(Beginning of Data for the task)

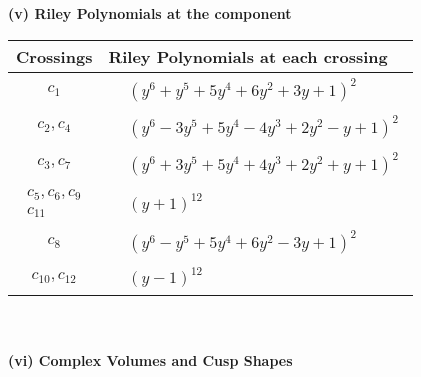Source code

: \documentclass[1p]{elsarticle_modified}
\theoremstyle{definition}
\begin{document}
\flushleft \textbf{(v) Riley Polynomials at the component}\newline \\
\begin{tabular}{m{50pt}|m{274pt}}
Crossings & \hspace{64pt}Riley Polynomials at each crossing \\
\hline $$\begin{aligned}c_{1}\end{aligned}$$&$\begin{aligned}
&(y^6+y^5+5 y^4+6 y^2+3 y+1)^2
\end{aligned}$\\
\hline $$\begin{aligned}c_{2},c_{4}\end{aligned}$$&$\begin{aligned}
&(y^6-3 y^5+5 y^4-4 y^3+2 y^2- y+1)^2
\end{aligned}$\\
\hline $$\begin{aligned}c_{3},c_{7}\end{aligned}$$&$\begin{aligned}
&(y^6+3 y^5+5 y^4+4 y^3+2 y^2+y+1)^2
\end{aligned}$\\
\hline $$\begin{aligned}c_{5},c_{6},c_{9}\\c_{11}\end{aligned}$$&$\begin{aligned}
&(y+1)^{12}
\end{aligned}$\\
\hline $$\begin{aligned}c_{8}\end{aligned}$$&$\begin{aligned}
&(y^6- y^5+5 y^4+6 y^2-3 y+1)^2
\end{aligned}$\\
\hline $$\begin{aligned}c_{10},c_{12}\end{aligned}$$&$\begin{aligned}
&(y-1)^{12}
\end{aligned}$\\
\hline
\end{tabular}\\~\\
\newpage\flushleft \textbf{(vi) Complex Volumes and Cusp Shapes}
\end{document}
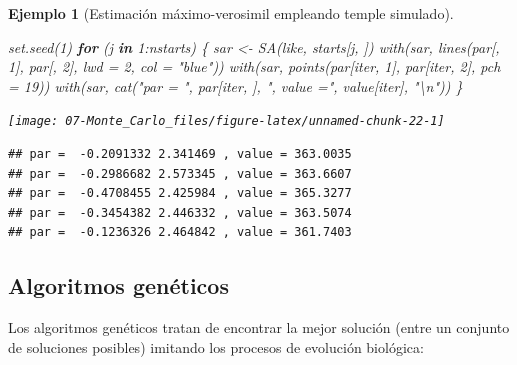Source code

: \documentclass[
]{book}
\newenvironment{Shaded}{\begin{snugshade}}{\end{snugshade}}
\newcommand{\AttributeTok}[1]{\textcolor[rgb]{0.77,0.63,0.00}{#1}}
\newcommand{\ControlFlowTok}[1]{\textcolor[rgb]{0.13,0.29,0.53}{\textbf{#1}}}
\newcommand{\DecValTok}[1]{\textcolor[rgb]{0.00,0.00,0.81}{#1}}
\newcommand{\FunctionTok}[1]{\textcolor[rgb]{0.00,0.00,0.00}{#1}}
\newcommand{\NormalTok}[1]{#1}
\newcommand{\OtherTok}[1]{\textcolor[rgb]{0.56,0.35,0.01}{#1}}
\newcommand{\SpecialCharTok}[1]{\textcolor[rgb]{0.00,0.00,0.00}{#1}}
\newcommand{\StringTok}[1]{\textcolor[rgb]{0.31,0.60,0.02}{#1}}
\theoremstyle{break}
\newtheorem{example}{Ejemplo}[chapter]
\theoremstyle{nonumberplain}
\begin{document}
\begin{example}[Estimación máximo-verosimil empleando temple simulado]
\begin{Shaded}
\begin{Highlighting}[]
\FunctionTok{set.seed}\NormalTok{(}\DecValTok{1}\NormalTok{)}
\ControlFlowTok{for}\NormalTok{ (j }\ControlFlowTok{in} \DecValTok{1}\SpecialCharTok{:}\NormalTok{nstarts) \{}
\NormalTok{  sar }\OtherTok{\textless{}{-}} \FunctionTok{SA}\NormalTok{(like, starts[j, ])}
  \FunctionTok{with}\NormalTok{(sar, }\FunctionTok{lines}\NormalTok{(par[, }\DecValTok{1}\NormalTok{], par[, }\DecValTok{2}\NormalTok{], }\AttributeTok{lwd =} \DecValTok{2}\NormalTok{, }\AttributeTok{col =} \StringTok{"blue"}\NormalTok{))}
  \FunctionTok{with}\NormalTok{(sar, }\FunctionTok{points}\NormalTok{(par[iter, }\DecValTok{1}\NormalTok{], par[iter, }\DecValTok{2}\NormalTok{], }\AttributeTok{pch =} \DecValTok{19}\NormalTok{))}
  \FunctionTok{with}\NormalTok{(sar, }\FunctionTok{cat}\NormalTok{(}\StringTok{"par = "}\NormalTok{, par[iter, ], }\StringTok{", value ="}\NormalTok{, value[iter], }\StringTok{"}\SpecialCharTok{\textbackslash{}n}\StringTok{"}\NormalTok{))}
\NormalTok{\}}
\end{Highlighting}
\end{Shaded}

\begin{center}\texttt{[image: 07-Monte\_Carlo\_files/figure-latex/unnamed-chunk-22-1]} \end{center}

\begin{verbatim}
## par =  -0.2091332 2.341469 , value = 363.0035 
## par =  -0.2986682 2.573345 , value = 363.6607 
## par =  -0.4708455 2.425984 , value = 365.3277 
## par =  -0.3454382 2.446332 , value = 363.5074 
## par =  -0.1236326 2.464842 , value = 361.7403
\end{verbatim}

\end{example}

\hypertarget{algoritmos-genuxe9ticos}{%
\subsection{Algoritmos genéticos}\label{algoritmos-genuxe9ticos}}

Los algoritmos genéticos tratan de encontrar la mejor solución
(entre un conjunto de soluciones posibles) imitando los procesos de
evolución biológica:
\end{document}
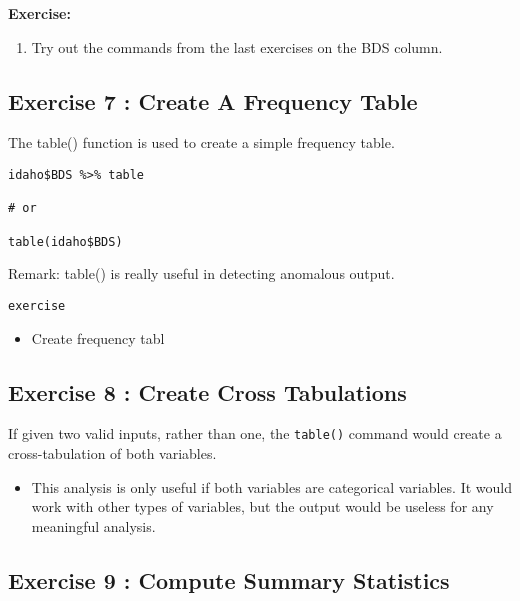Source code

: \documentclass{article}
\begin{document}
\textbf{Exercise:}
\begin{enumerate}
\item Try out the commands from the last exercises on the BDS column.
\end{enumerate}





\subsection*{Exercise 7 : Create A Frequency Table}

The table() function is used to create a simple frequency table.
\begin{framed}
\begin{verbatim}
idaho$BDS %>% table

# or

table(idaho$BDS)
\end{verbatim}
\end{framed}

Remark: table() is really useful in detecting anomalous output.

\texttt{exercise}
\begin{itemize}
\item Create frequency tabl
\end{itemize}


\subsection*{Exercise 8 : Create Cross Tabulations}

If given two valid inputs, rather than one, the \texttt{table()} command would create a cross-tabulation of both variables.

\begin{itemize}
\item This analysis is only useful if both variables are categorical variables. It would work with other types of variables, but the output would be useless for any meaningful analysis.
\end{itemize}



\subsection*{Exercise 9 : Compute Summary Statistics}
\end{document}
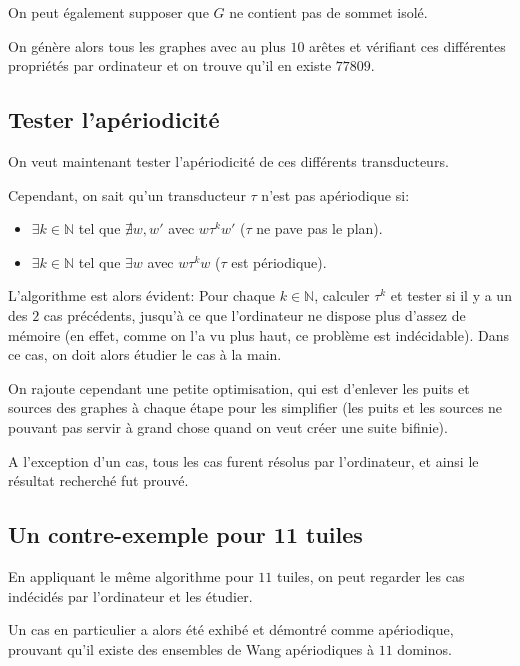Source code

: \documentclass{scrartcl}
\newcommand{\N}{\mathbb N}
\theoremstyle{definition}
\theoremstyle{remark}
\begin{document}
On peut également supposer que $G$ ne contient pas de sommet isolé.

On génère alors tous les graphes avec au plus $10$ arêtes et vérifiant ces différentes propriétés par ordinateur
et on trouve qu'il en existe $77809$.

\subsection{Tester l'apériodicité}

On veut maintenant tester l'apériodicité de ces différents transducteurs.

Cependant, on sait qu'un transducteur $\tau$ n'est pas apériodique si:

\begin{itemize}
    \item $\exists k \in \N$ tel que $\nexists w,w'$ avec $w \tau^k w'$ ($\tau$ ne pave pas le plan).
    \item $\exists k \in \N$ tel que $\exists w$ avec $w \tau^k w$ ($\tau$ est périodique).
\end{itemize}

L'algorithme est alors évident: Pour chaque $k \in \N$, calculer $\tau^k$ et tester si il y a un des $2$ cas précédents,
jusqu'à ce que l'ordinateur ne dispose plus d'assez de mémoire (en effet, comme on l'a vu plus haut, ce problème est indécidable).
Dans ce cas, on doit alors étudier le cas à la main.

On rajoute cependant une petite optimisation, qui est d'enlever les puits et sources des graphes à chaque étape pour les simplifier
(les puits et les sources ne pouvant pas servir à grand chose quand on veut créer une suite bifinie).

A l'exception d'un cas, tous les cas furent résolus par l'ordinateur, et ainsi le résultat recherché fut prouvé.

\subsection{Un contre-exemple pour 11 tuiles}
En appliquant le même algorithme pour $11$ tuiles, on peut regarder les cas indécidés par l'ordinateur et les étudier.

Un cas en particulier a alors été exhibé et démontré comme apériodique, prouvant qu'il existe des ensembles de Wang
apériodiques à $11$ dominos.
\end{document}
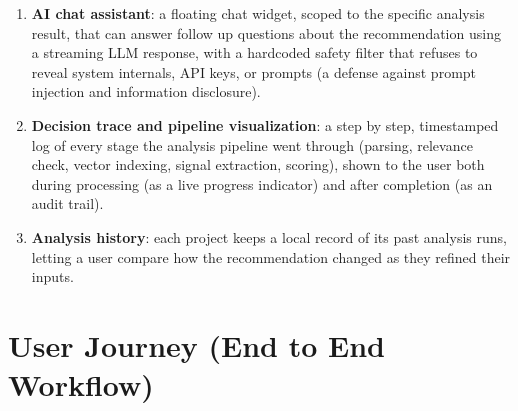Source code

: \documentclass[11pt,a4paper]{report}
\begin{document}
\begin{enumerate}[leftmargin=*]
  \item \textbf{AI chat assistant}: a floating chat widget, scoped to the specific analysis result, that can answer follow up questions about the recommendation using a streaming LLM response, with a hardcoded safety filter that refuses to reveal system internals, API keys, or prompts (a defense against prompt injection and information disclosure).
  \item \textbf{Decision trace and pipeline visualization}: a step by step, timestamped log of every stage the analysis pipeline went through (parsing, relevance check, vector indexing, signal extraction, scoring), shown to the user both during processing (as a live progress indicator) and after completion (as an audit trail).
  \item \textbf{Analysis history}: each project keeps a local record of its past analysis runs, letting a user compare how the recommendation changed as they refined their inputs.
\end{enumerate}

\section{User Journey (End to End Workflow)}
\end{document}
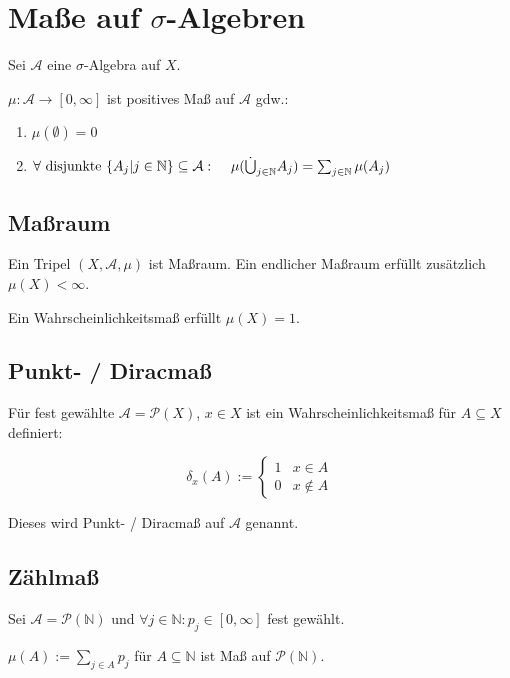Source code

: \section*{Maße auf $\sigma$-Algebren}

Sei $\mathcal{A}$ eine $\sigma$-Algebra auf $X$.

$\mu : \mathcal{A} \rightarrow [0, \infty]$ ist positives Maß auf $\mathcal{A}$ gdw.:

\begin{enumerate}[label=(\alph*)]
	\item $\mu(\emptyset) = 0$
	\item $\forall \text{ disjunkte } \{A_j | j \in \mathbb{N}\} \subseteq \mathcal{A} :\\ \hspace*{4mm} \mu(\dot\bigcup_{j\in \mathbb{N}} A_j) = \sum_{j\in \mathbb{N}} \mu(A_j)$
\end{enumerate}

\subsection*{Maßraum}

Ein Tripel $(X, \mathcal{A}, \mu)$ ist Maßraum. Ein endlicher Maßraum erfüllt zusätzlich $\mu(X) < \infty$.

Ein Wahrscheinlichkeitsmaß erfüllt $\mu(X) = 1$.

\subsection*{Punkt- / Diracmaß}

Für fest gewählte $\mathcal{A} = \mathcal{P}(X)$, $x \in X$ ist ein Wahrscheinlichkeitsmaß für $A \subseteq X$ definiert:

$$\delta_x(A) := \begin{cases}
	1 & x \in A \\
	0 & x \notin A
\end{cases}$$

Dieses wird Punkt- / Diracmaß auf $\mathcal{A}$ genannt.

\subsection*{Zählmaß}

Sei $\mathcal{A} = \mathcal{P}(\mathbb{N})$ und $\forall j \in \mathbb{N} : p_j \in [0, \infty]$ fest gewählt.

$\mu(A) := \sum_{j\in A} p_j$ für $A \subseteq \mathbb{N}$ ist Maß auf $\mathcal{P}(\mathbb{N})$.

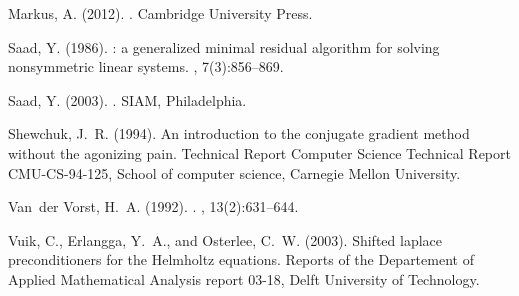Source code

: \documentclass[10pt]{article}
\begin{document}
\begin{thebibliography}{}
Markus, A. (2012).
.
\newblock Cambridge University Press.

Saad, Y. (1986).
: a generalized minimal residual algorithm for solving
  nonsymmetric linear systems.
,
  7(3):856--869.

Saad, Y. (2003).
.
\newblock SIAM, Philadelphia.

Shewchuk, J.~R. (1994).
\newblock An introduction to the conjugate gradient method without the
  agonizing pain.
\newblock Technical Report Computer Science Technical Report CMU-CS-94-125,
  School of computer science, Carnegie Mellon University.

Van~der Vorst, H.~A. (1992).
.
,
  13(2):631--644.

Vuik, C., Erlangga, Y.~A., and Osterlee, C.~W. (2003).
\newblock Shifted laplace preconditioners for the {H}elmholtz equations.
\newblock Reports of the Departement of Applied Mathematical Analysis report
  03-18, Delft University of Technology.

\end{thebibliography}
\end{document}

(End of Data for the task)

Using the records, find the number of lines in which the string "variables" occurs. Reply with that number alone.

Response to the exercise:
2